Tahir Elçi’nin vurulma anı
Bu çatışma sırasında, yani 3-5 saniyelik zaman dilimi içinde Tahir Elçi vuruluyor. Yanındaki gazeteciler de dâhil olmak üzere vurulma anına tanık olan yok. O bölgede bulunan ve kaçan şahıslara ateş eden polislerden birinin tabancasından çıkan kurşunun Tahir Elçi’ye isabet ettiği olasılığı var. Tahir Elçi o sırada kendisini koruma altına alacak bir pozisyonda değil, ayakta ve durumu izlemeye çalışıyor. İlk otopsi raporunda, kurşunun yerden eğimli olarak yukarıya doğru Elçi’nin ensesine isabet ettiği tespiti de bu olasılığı güçlendiriyor.
(Yerel kaynaklardan aldığımız bilgiye göre; Polisin ateş ettiği bu iki şahıs yaralı ve PKK’lıların kontrolünde olan Sur içi bölgesinde tedavi ediliyor. Sızan ifadeleri, girdikleri bölgede basın toplantısından haberleri olmadıkları yönünde.)

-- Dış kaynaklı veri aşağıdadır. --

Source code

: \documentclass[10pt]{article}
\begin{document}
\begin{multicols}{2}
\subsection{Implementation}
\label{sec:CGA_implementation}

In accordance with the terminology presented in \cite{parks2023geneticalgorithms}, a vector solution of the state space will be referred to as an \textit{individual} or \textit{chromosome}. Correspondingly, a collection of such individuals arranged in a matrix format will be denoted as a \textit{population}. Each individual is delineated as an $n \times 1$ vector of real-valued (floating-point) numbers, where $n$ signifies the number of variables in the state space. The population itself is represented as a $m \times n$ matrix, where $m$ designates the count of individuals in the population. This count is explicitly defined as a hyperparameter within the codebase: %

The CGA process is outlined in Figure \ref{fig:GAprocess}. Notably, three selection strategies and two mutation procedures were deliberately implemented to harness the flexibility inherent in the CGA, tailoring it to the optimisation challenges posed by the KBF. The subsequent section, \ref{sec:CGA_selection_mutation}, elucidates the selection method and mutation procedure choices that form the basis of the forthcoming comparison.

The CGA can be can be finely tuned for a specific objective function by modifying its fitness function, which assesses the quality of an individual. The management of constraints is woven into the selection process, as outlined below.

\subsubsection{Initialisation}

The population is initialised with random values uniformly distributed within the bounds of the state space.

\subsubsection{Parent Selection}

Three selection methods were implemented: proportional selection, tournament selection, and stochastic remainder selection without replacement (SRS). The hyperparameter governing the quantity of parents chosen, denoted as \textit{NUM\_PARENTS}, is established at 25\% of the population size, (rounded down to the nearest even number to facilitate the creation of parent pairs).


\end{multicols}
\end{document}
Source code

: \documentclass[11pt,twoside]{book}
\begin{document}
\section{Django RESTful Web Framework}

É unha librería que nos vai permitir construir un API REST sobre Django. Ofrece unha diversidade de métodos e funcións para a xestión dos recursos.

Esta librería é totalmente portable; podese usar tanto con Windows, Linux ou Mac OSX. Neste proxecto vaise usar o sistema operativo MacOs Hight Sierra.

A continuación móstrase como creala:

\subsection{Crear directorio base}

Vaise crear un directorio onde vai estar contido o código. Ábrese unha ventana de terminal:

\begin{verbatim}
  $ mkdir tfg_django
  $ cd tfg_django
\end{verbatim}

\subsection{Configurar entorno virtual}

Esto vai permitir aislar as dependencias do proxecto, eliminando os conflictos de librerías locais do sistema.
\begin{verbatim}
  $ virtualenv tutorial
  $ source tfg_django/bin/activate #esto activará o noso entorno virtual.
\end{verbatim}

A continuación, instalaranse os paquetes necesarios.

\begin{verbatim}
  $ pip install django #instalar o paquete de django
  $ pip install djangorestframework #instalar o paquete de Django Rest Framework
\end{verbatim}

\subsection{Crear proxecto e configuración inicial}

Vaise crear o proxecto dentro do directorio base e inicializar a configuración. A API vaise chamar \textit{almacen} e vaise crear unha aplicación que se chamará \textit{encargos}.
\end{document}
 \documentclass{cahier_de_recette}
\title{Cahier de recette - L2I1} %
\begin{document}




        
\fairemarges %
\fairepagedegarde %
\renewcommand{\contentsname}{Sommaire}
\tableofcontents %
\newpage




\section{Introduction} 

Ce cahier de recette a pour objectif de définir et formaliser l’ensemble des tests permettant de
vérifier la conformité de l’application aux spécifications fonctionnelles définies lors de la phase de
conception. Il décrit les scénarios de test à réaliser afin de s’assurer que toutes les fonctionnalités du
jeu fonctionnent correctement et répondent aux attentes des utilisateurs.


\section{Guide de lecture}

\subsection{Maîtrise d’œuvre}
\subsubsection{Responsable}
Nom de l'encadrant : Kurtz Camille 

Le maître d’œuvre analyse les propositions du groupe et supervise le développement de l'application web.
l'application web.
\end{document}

(Sur içi bölgesi yaklaşık 2 aydır PKK militanlarının, milislerinin ve YDG-H adı verilen gençlik yapılanmasının kontrolünde. Bölgede 2 ay içinde 4 kez sokağa çıkma yasağı ilan edildi. Ellerinde uzun namlulu silahlar bulunan yüzleri maskeli militanlar giriş-çıkışları kontrol ediyor. Tahir Elçi’nin öldürüldüğü alana 100 metre uzaklıktaki bu militanlarla bizzat yüz yüze görüştüm. O bölgensin farklı alanlarında kontrol noktaları var ve bölge bu şahıslar tarafından yönetiliyor.)
Delillerin toplanması;
29-30 KASIM tarihlerinde olay yeri inceleme ve savcılık soruşturması için giden heyete yukarıda sözünü ettiğimiz silahlı militanlar tarafından açılan ateş nedeniyle delillerin sağlıklı bir şekilde toparlanması mümkün olmadı. Savcı, olay yeri inceleme ekibi ve Ankara’dan görevlendirilen müfettişler 3 kez bölgeye girmeye çalıştı, ancak açılan ateş nedeniyle çalışma yapamadılar. Tahir Elçi’nin ölümüne neden olan mermi çekirdeğinin bulunması ihtimalinin de zayıf olduğu kanaatindeyiz.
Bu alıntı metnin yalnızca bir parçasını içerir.